Alton Jones Jr. showed St. Clair smallmouth something different by drop-shotting a Geecrack Imo Kemushi. The bait accounted for a few key bites in his second-place finish. Photo by Tyler Brinks.

Better than ever

The versatility of drop-shotting is only part of the reason it emerged as such a dominant weapon last season. The other, bigger factor: forward-facing sonar. 

Having the ability to pinpoint fish has eliminated the biggest downside of the drop-shot, its speed (or lack thereof). What used to be a painstaking way to present a bait can now quickly and precisely target individual bass.  

All three of Bertrand, Gagliardi and Jones praised the drop-shot for its efficiency. Since the weight doesn’t hinder the bait’s action, a drop-shot can be fished with heavier weights than, say, a shaky head or Neko rig, allowing it to quickly reach a fish seen on live sonar. The fact that the lure can then be twitched and wriggled in place helps generate bites from bass that need to be convinced.

“You can throw a heavy sinker on it, it’s got a fast rate of fall,” Jones said. “For it being a slow presentation, you can cover water fast. It’s just incredibly efficient.” 

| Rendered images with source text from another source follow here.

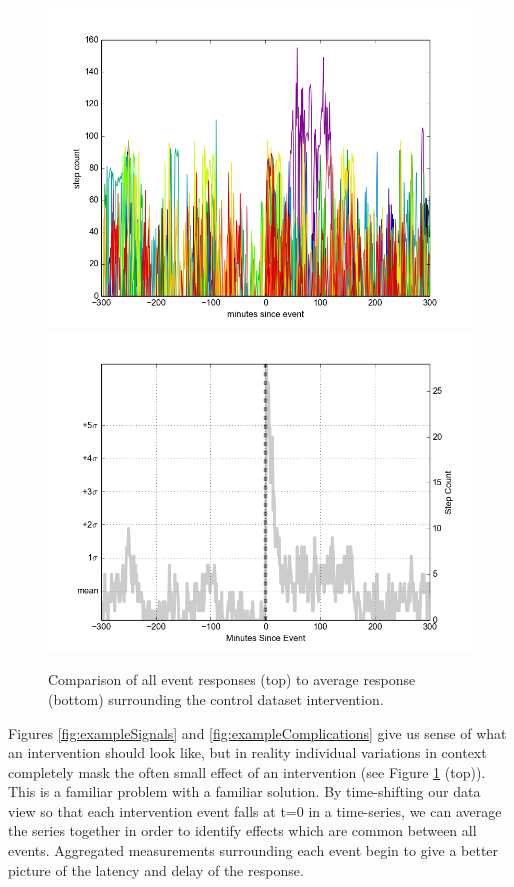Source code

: \begin{figure}
\centering
\includegraphics[width=0.9\columnwidth]{./img/perfect_intervention_individual_events.png}
\includegraphics[width=0.9\columnwidth]{./img/perfect_intervention.png}
\caption{Comparison of all event responses (top) to average response (bottom) surrounding the control dataset intervention.}
\label{fig:interventionAverage}
\end{figure}

Figures \ref{fig:exampleSignals} and \ref{fig:exampleComplications} give us sense of what an intervention should look like, but in reality individual variations in context completely mask the often small effect of an intervention (see Figure \ref{fig:interventionAverage} (top)).
This is a familiar problem with a familiar solution.
By time-shifting our data view so that each intervention event falls at t=0 in a time-series, we can average the series together in order to identify effects which are common between all events.
Aggregated measurements surrounding each event begin to give a better picture of the latency and delay of the response.

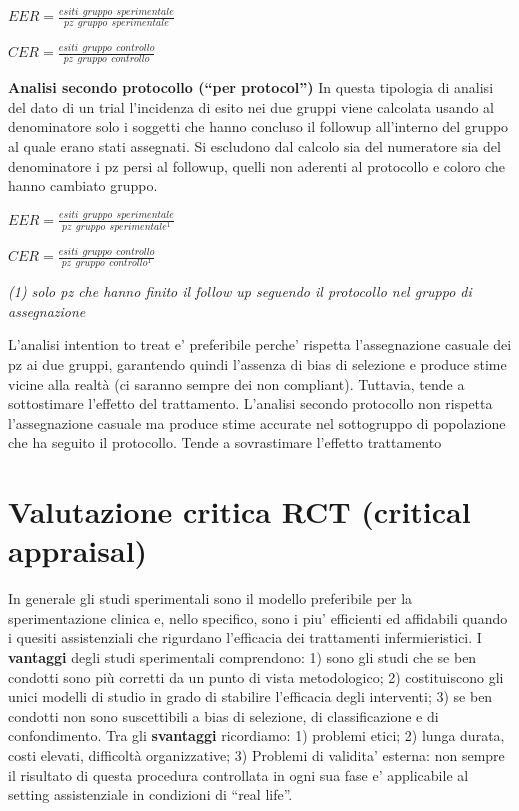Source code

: \documentclass[]{book}
\begin{document}
\(EER = \frac {esiti\ \ gruppo \ \ sperimentale}{pz \ \ gruppo \ \ sperimentale}\)

\(CER = \frac {esiti\ \ gruppo \ \ controllo}{pz \ \ gruppo \ \ controllo}\)

\textbf{Analisi secondo protocollo (``per protocol'')} In questa tipologia di analisi del dato di un trial l'incidenza di esito nei due gruppi viene calcolata usando al denominatore solo i soggetti che hanno concluso il followup all'interno del gruppo al quale erano stati assegnati. Si escludono dal calcolo sia del numeratore sia del denominatore i pz persi al followup, quelli non aderenti al protocollo e coloro che hanno cambiato gruppo.

\(EER = \frac {esiti\ \ gruppo \ \ sperimentale}{pz \ \ gruppo \ \ sperimentale^1}\)

\(CER = \frac {esiti\ \ gruppo \ \ controllo}{pz \ \ gruppo \ \ controllo^1}\)

\emph{(1) solo pz che hanno finito il follow up seguendo il protocollo nel gruppo di assegnazione}

L'analisi intention to treat e' preferibile perche' rispetta l'assegnazione casuale dei pz ai due gruppi, garantendo quindi l'assenza di bias di selezione e produce stime vicine alla realtà (ci saranno sempre dei non compliant). Tuttavia, tende a sottostimare l'effetto del trattamento. L'analisi secondo protocollo non rispetta l'assegnazione casuale ma produce stime accurate nel sottogruppo di popolazione che ha seguito il protocollo. Tende a sovrastimare l'effetto trattamento

\hypertarget{valutazione-critica-rct-critical-appraisal}{%
\section{Valutazione critica RCT (critical appraisal)}\label{valutazione-critica-rct-critical-appraisal}}

In generale gli studi sperimentali sono il modello preferibile per la sperimentazione clinica e, nello specifico, sono i piu' efficienti ed affidabili quando i quesiti assistenziali che rigurdano l'efficacia dei trattamenti infermieristici. I \textbf{vantaggi} degli studi sperimentali comprendono: 1) sono gli studi che se ben condotti sono più corretti da un punto di vista metodologico; 2) costituiscono gli unici modelli di studio in grado di stabilire l'efficacia degli interventi; 3) se ben condotti non sono suscettibili a bias di selezione, di classificazione e di confondimento. Tra gli \textbf{svantaggi} ricordiamo: 1) problemi etici; 2) lunga durata, costi elevati, difficoltà organizzative; 3) Problemi di validita' esterna: non sempre il risultato di questa procedura controllata in ogni sua fase e' applicabile al setting assistenziale in condizioni di ``real life''.
\end{document}
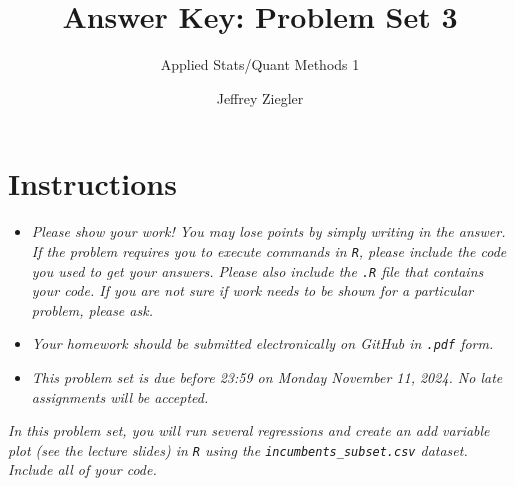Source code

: \documentclass[12pt,letterpaper]{article}
\title{Answer Key: Problem Set 3}
\date{Jeffrey Ziegler}
\author{Applied Stats/Quant Methods 1}
\begin{document}
	\maketitle
	
	\section*{Instructions}
	\begin{itemize}
		\item \textit{Please show your work! You may lose points by simply writing in the answer. If the problem requires you to execute commands in \texttt{R}, please include the code you used to get your answers. Please also include the \texttt{.R} file that contains your code. If you are not sure if work needs to be shown for a particular problem, please ask.}
		\item \textit{Your homework should be submitted electronically on GitHub in \texttt{.pdf} form.}
		\item \textit{This problem set is due before 23:59 on Monday November 11, 2024. No late assignments will be accepted.}

	\end{itemize}
	\vspace{.25cm}
	
	\noindent \emph{In this problem set, you will run several regressions and create an add variable plot (see the lecture slides) in \texttt{R} using the \texttt{incumbents\_subset.csv} dataset. Include all of your code.}
	
	\vspace{.5cm}
\end{document}
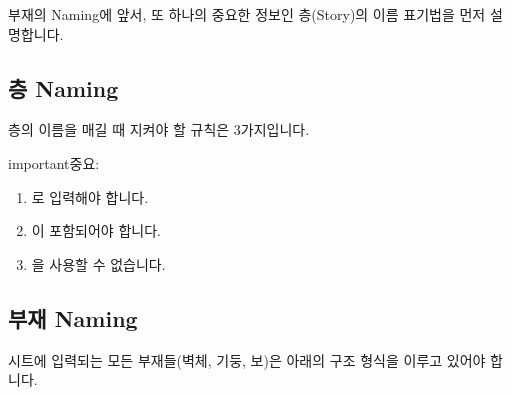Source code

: \documentclass[a4paper,11pt,korean,openany,oneside]{sphinxmanual}
\begin{document}
\sphinxAtStartPar
부재의 Naming에 앞서, 또 하나의 중요한 정보인 층(Story)의 이름 표기법을 먼저 설명합니다.


\subsection{층 Naming}
\label{\detokenize{2_naming_rules:naming}}
\sphinxAtStartPar
층의 이름을 매길 때 지켜야 할 규칙은 3가지입니다.

\begin{sphinxadmonition}{important}{중요:}\begin{enumerate}
%
\item {} 
\sphinxAtStartPar
{}로 입력해야 합니다.

\item {} 
\sphinxAtStartPar
{}이 포함되어야 합니다.

\item {} 
\sphinxAtStartPar
{}을 사용할 수 없습니다.

\end{enumerate}
\end{sphinxadmonition}

\begin{figure}[htbp]
\centering
\capstart

\noindent{}
\caption{}\label{\detokenize{2_naming_rules:id3}}\end{figure}


\subsection{부재 Naming}
\label{\detokenize{2_naming_rules:id2}}
\sphinxAtStartPar
시트에 입력되는 모든 부재들(벽체, 기둥, 보)은 아래의 구조 형식을 이루고 있어야 합니다.
\end{document}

The prevalence of forward-facing sonar also means bass are more pressured than ever. And despite the prolonged popularity of the technique, the drop-shot remains one of the best ways to fool wary fish, even in the western waters where it’s been a staple for more than two decades. 

“It’s the one technique that the fish really don’t get super keen to over time,” Bertrand said. “These fish out west have seen it for 25 years, and it’s still oftentimes the best way to catch educated fish.” 

With fishing pressure not expected to dwindle anytime soon, look for the drop-shot to continue to play an outsized role on tour. Other finesse techniques might emerge and excel in specific situations — like mid-strolling for suspended fish or a wacky rig around overhanging cover — but Bertrand doesn’t see the drop-shot getting dethroned any time soon. 

“If I meet a 10-year-old kid and they’re getting into bass fishing and they want to start catching fish, ‘hey dude, learn how to drop-shot,’” he said. “I would say 75% of the country, drop-shotting is probably the technique that can put more fish in the boat than anything.”